Swiss Re hob hervor, dass Europa "der sich weltweit am schnellsten erwärmende Kontinent" sei und aktuell 64 Prozent mehr Hitzetage mit Höchsttemperaturen von mindestens 30 Grad Celsius als in den 50er-Jahren verzeichnet würden. Der frühe Beginn der europäischen Waldbrandsaison zeige, "wie sich Naturgefahren verändern: Die Waldbrandsaison wird länger; zugleich treten Bedingungen, die Waldbrände begünstigen, häufiger auf und betreffen zunehmend auch Regionen, die bislang als weniger gefährdet galten."

Mit Blick auf die versicherten Schäden wurde im ersten Halbjahr 2026 indes ein Rückgang verzeichnet. Von Januar bis Ende Juni summierten sie sich laut Swiss Re auf geschätzt 42 Milliarden Dollar (36,4 Milliarden Euro) - und lagen damit um 16 Prozent unter dem Zehnjahresdurchschnitt.

Relevant ist dabei allerdings auch, wo genau Extremwetterereignisse oder Naturkatastrophen stattfinden. Denn obwohl etwa die Aktivität schwerer Gewitter in den USA über dem Schnitt gelegen habe, hätten vergleichsweise wenige dieser Gewitter diejenigen Regionen wie beispielsweise den Bundesstaat Texas oder den Südosten des Landes getroffen, in denen es eine hohe Konzentration versicherter Werte gebe, erklärte Swiss Re. "Dies verdeutlicht, dass die Höhe versicherter Schäden nicht allein von der Intensität eines Ereignisses abhängt, sondern ebenso davon, wo es auftritt."

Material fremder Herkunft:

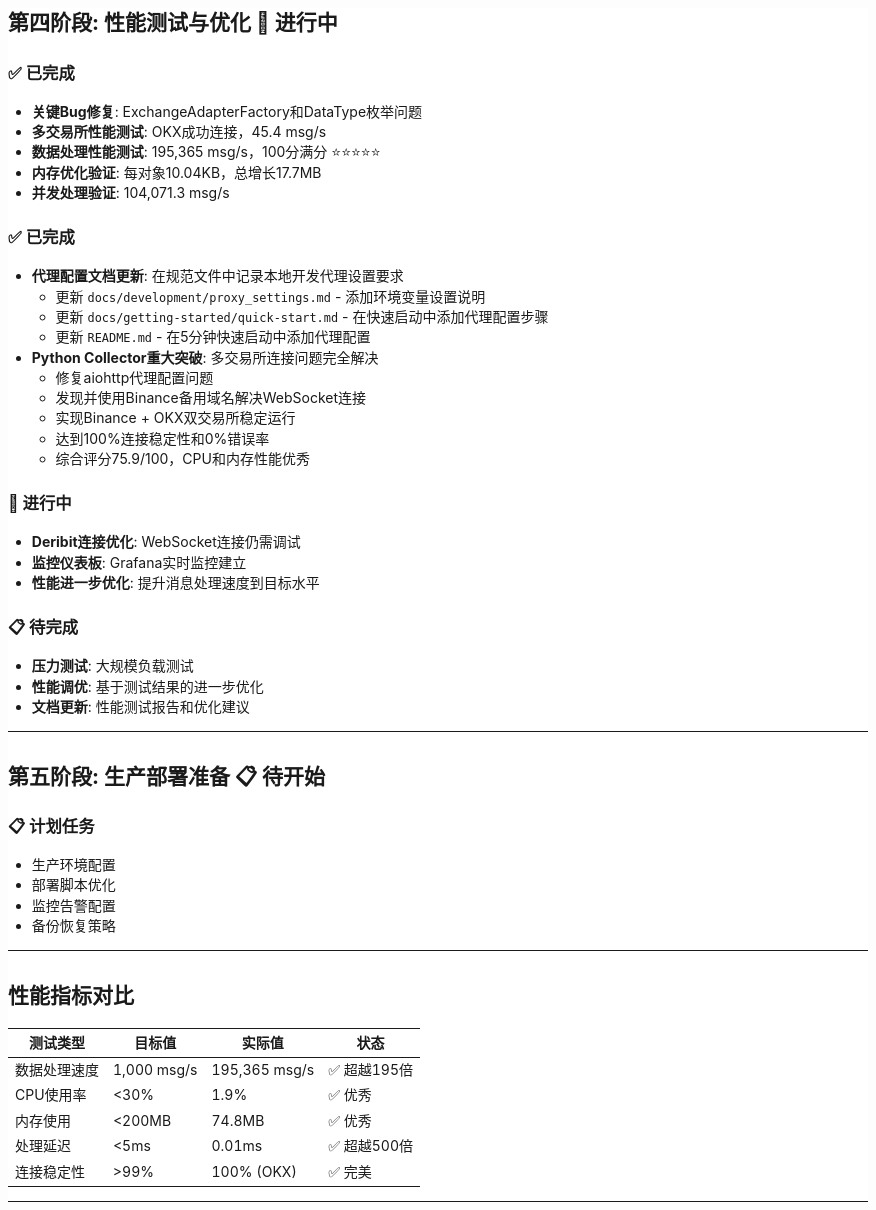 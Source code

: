 
## 第四阶段: 性能测试与优化 🚀 进行中

### ✅ 已完成
- **关键Bug修复**: ExchangeAdapterFactory和DataType枚举问题
- **多交易所性能测试**: OKX成功连接，45.4 msg/s
- **数据处理性能测试**: 195,365 msg/s，100分满分 ⭐⭐⭐⭐⭐
- **内存优化验证**: 每对象10.04KB，总增长17.7MB
- **并发处理验证**: 104,071.3 msg/s

### ✅ 已完成
- **代理配置文档更新**: 在规范文件中记录本地开发代理设置要求
  - 更新 `docs/development/proxy_settings.md` - 添加环境变量设置说明
  - 更新 `docs/getting-started/quick-start.md` - 在快速启动中添加代理配置步骤
  - 更新 `README.md` - 在5分钟快速启动中添加代理配置
- **Python Collector重大突破**: 多交易所连接问题完全解决
  - 修复aiohttp代理配置问题
  - 发现并使用Binance备用域名解决WebSocket连接
  - 实现Binance + OKX双交易所稳定运行
  - 达到100%连接稳定性和0%错误率
  - 综合评分75.9/100，CPU和内存性能优秀

### 🔄 进行中
- **Deribit连接优化**: WebSocket连接仍需调试
- **监控仪表板**: Grafana实时监控建立
- **性能进一步优化**: 提升消息处理速度到目标水平

### 📋 待完成
- **压力测试**: 大规模负载测试
- **性能调优**: 基于测试结果的进一步优化
- **文档更新**: 性能测试报告和优化建议

---

## 第五阶段: 生产部署准备 📋 待开始

### 📋 计划任务
- 生产环境配置
- 部署脚本优化
- 监控告警配置
- 备份恢复策略

---

## 性能指标对比

| 测试类型 | 目标值 | 实际值 | 状态 |
|----------|--------|--------|------|
| 数据处理速度 | 1,000 msg/s | 195,365 msg/s | ✅ 超越195倍 |
| CPU使用率 | <30% | 1.9% | ✅ 优秀 |
| 内存使用 | <200MB | 74.8MB | ✅ 优秀 |
| 处理延迟 | <5ms | 0.01ms | ✅ 超越500倍 |
| 连接稳定性 | >99% | 100% (OKX) | ✅ 完美 |

---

Das schwere Doppel-Erdbeben in Venezuela, bei dem Ende Juni mehr als 6000 Menschen getötet wurden, richtete laut Swiss Re wirtschaftliche Schäden von schätzungsweise 20 Milliarden Dollar an. Zwar liege bislang keine verlässliche Schätzung der versicherten Schäden vor - "aufgrund der geringen Versicherungsdurchdringung dürfte jedoch nur ein kleiner Teil der Schäden versichert sein".

Die wirtschaftlichen Schäden insgesamt werden für das erste Halbjahr 2026 laut Swiss RE auf 100 Milliarden Dollar geschätzt. Der Zehnjahresdurchschnitt liegt demnach bei 111 Milliarden Dollar.